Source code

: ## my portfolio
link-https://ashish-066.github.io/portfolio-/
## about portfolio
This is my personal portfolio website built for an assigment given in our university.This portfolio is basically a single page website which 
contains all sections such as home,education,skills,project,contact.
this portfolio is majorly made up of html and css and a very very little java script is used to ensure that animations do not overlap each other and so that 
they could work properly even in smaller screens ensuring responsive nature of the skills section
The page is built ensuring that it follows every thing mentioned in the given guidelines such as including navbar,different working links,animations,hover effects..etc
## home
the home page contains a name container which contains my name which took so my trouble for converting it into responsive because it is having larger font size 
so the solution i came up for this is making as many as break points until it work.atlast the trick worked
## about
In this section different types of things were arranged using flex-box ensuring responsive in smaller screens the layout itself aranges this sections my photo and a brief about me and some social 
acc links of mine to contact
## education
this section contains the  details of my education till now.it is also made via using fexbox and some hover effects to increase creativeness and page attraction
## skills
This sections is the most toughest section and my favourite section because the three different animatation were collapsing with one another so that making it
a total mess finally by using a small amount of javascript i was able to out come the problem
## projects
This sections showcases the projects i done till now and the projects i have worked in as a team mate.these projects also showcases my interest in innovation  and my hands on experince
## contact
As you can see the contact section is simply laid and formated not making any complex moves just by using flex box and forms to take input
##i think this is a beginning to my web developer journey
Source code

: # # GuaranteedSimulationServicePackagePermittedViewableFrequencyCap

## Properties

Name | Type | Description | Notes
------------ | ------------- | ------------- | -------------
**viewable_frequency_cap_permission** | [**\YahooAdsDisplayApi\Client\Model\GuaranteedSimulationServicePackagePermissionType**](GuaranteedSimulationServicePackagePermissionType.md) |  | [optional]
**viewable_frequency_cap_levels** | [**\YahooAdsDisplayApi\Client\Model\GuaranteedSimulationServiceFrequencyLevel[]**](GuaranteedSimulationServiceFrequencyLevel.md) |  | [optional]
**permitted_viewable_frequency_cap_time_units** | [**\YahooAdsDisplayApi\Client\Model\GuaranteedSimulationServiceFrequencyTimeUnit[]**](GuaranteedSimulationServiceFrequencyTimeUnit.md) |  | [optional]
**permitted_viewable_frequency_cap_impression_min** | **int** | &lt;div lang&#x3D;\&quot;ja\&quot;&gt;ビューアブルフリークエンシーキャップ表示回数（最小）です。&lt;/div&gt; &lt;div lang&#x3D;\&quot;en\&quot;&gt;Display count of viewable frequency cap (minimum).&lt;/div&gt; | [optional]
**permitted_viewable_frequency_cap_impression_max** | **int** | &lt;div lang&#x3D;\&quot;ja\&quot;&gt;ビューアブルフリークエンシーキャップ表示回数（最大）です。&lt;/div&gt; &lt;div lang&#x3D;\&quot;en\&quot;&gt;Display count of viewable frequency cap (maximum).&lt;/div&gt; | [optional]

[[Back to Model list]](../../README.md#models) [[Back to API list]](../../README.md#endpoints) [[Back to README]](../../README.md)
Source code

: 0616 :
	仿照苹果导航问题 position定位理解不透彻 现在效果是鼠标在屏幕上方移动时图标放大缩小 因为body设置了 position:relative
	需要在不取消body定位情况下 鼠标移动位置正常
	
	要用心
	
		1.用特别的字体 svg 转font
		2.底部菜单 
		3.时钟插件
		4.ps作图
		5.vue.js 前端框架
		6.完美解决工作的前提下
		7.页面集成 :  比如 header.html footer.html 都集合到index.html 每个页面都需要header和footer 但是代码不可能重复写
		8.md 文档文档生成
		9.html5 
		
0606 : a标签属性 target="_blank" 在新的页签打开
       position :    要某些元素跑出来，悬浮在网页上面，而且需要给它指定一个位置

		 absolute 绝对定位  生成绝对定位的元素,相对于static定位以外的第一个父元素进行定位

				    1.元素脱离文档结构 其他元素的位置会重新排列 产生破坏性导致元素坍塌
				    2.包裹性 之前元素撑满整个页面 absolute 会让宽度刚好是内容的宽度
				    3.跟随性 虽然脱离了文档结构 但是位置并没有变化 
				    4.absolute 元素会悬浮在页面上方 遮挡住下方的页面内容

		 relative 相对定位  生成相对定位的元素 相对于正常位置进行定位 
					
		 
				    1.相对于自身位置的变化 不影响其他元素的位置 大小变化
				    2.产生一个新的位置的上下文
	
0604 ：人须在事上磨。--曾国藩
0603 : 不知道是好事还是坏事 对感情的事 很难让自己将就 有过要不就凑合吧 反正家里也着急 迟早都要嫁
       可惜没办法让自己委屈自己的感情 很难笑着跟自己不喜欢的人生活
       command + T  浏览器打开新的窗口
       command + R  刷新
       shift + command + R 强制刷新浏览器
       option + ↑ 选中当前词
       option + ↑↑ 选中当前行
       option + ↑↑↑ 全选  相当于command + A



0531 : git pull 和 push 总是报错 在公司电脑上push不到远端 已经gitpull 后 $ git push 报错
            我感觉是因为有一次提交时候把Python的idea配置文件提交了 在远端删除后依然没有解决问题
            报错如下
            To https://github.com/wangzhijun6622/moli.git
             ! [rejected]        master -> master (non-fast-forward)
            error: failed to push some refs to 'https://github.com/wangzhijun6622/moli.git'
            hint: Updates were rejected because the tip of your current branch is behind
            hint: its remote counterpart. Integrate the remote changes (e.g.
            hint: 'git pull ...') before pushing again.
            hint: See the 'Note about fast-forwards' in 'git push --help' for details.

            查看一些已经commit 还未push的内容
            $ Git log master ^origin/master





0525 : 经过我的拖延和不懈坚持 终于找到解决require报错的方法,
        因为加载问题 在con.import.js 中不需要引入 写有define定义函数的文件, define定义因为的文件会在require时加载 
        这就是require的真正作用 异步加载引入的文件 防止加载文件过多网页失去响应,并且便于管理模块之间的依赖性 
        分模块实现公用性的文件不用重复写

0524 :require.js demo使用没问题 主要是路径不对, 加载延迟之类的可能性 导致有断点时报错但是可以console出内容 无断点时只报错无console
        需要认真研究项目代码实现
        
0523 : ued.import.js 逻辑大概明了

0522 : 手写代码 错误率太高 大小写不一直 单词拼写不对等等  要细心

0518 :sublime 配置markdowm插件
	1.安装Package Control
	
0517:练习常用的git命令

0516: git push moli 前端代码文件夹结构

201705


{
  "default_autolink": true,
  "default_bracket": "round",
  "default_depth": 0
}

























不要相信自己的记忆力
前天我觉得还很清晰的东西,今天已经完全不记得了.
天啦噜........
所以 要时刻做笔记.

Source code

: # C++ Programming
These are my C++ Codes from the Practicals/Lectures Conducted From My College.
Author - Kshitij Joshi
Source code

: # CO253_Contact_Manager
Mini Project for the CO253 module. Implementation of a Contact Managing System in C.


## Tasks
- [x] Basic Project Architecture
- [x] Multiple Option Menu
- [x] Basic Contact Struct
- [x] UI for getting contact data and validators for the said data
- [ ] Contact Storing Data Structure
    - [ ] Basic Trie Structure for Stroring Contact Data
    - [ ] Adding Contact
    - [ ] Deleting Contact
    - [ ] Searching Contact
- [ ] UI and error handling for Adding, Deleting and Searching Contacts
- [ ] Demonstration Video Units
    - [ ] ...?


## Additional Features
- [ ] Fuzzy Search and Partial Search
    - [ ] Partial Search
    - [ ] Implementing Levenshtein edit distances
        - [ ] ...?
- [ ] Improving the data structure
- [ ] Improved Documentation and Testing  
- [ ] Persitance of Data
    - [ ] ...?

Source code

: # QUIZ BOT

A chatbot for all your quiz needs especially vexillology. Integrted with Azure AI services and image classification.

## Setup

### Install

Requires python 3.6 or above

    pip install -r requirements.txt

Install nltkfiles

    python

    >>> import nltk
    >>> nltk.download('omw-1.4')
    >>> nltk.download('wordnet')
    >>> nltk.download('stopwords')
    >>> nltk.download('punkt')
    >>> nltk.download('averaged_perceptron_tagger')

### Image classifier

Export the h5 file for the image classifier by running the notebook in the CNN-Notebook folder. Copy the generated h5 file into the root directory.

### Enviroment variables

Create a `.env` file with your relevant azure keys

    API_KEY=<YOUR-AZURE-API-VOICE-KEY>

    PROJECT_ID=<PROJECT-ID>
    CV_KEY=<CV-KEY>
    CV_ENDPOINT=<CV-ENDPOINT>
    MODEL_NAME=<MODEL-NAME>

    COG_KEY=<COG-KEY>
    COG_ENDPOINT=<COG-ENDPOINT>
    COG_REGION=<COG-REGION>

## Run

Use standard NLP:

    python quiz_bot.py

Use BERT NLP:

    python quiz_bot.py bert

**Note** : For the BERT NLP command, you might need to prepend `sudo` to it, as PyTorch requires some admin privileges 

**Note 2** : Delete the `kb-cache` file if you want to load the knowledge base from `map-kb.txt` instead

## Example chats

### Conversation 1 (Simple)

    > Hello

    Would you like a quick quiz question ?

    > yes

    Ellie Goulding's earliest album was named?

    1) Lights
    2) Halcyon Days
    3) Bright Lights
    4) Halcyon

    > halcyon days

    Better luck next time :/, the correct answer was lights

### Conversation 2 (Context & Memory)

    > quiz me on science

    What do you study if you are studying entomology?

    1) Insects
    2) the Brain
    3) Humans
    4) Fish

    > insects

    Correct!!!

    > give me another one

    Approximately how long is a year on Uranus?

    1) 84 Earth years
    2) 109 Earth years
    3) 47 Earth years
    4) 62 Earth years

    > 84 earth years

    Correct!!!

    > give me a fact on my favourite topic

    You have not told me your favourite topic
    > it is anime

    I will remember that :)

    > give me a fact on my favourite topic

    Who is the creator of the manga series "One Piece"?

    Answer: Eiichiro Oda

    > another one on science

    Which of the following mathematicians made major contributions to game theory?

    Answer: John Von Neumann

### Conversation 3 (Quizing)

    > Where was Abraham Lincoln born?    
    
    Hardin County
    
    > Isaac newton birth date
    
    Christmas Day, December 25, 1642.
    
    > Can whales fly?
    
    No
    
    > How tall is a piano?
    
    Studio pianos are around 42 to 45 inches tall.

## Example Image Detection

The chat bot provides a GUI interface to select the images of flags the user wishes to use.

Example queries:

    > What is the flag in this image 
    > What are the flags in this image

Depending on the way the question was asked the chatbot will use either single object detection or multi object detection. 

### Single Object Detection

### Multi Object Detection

> [TASK DETAILS]: Line by line, check the data above for the word "built" and state how many lines contain it. Give only the number.

> [SOLUTION TO THE PROBLEM]: 2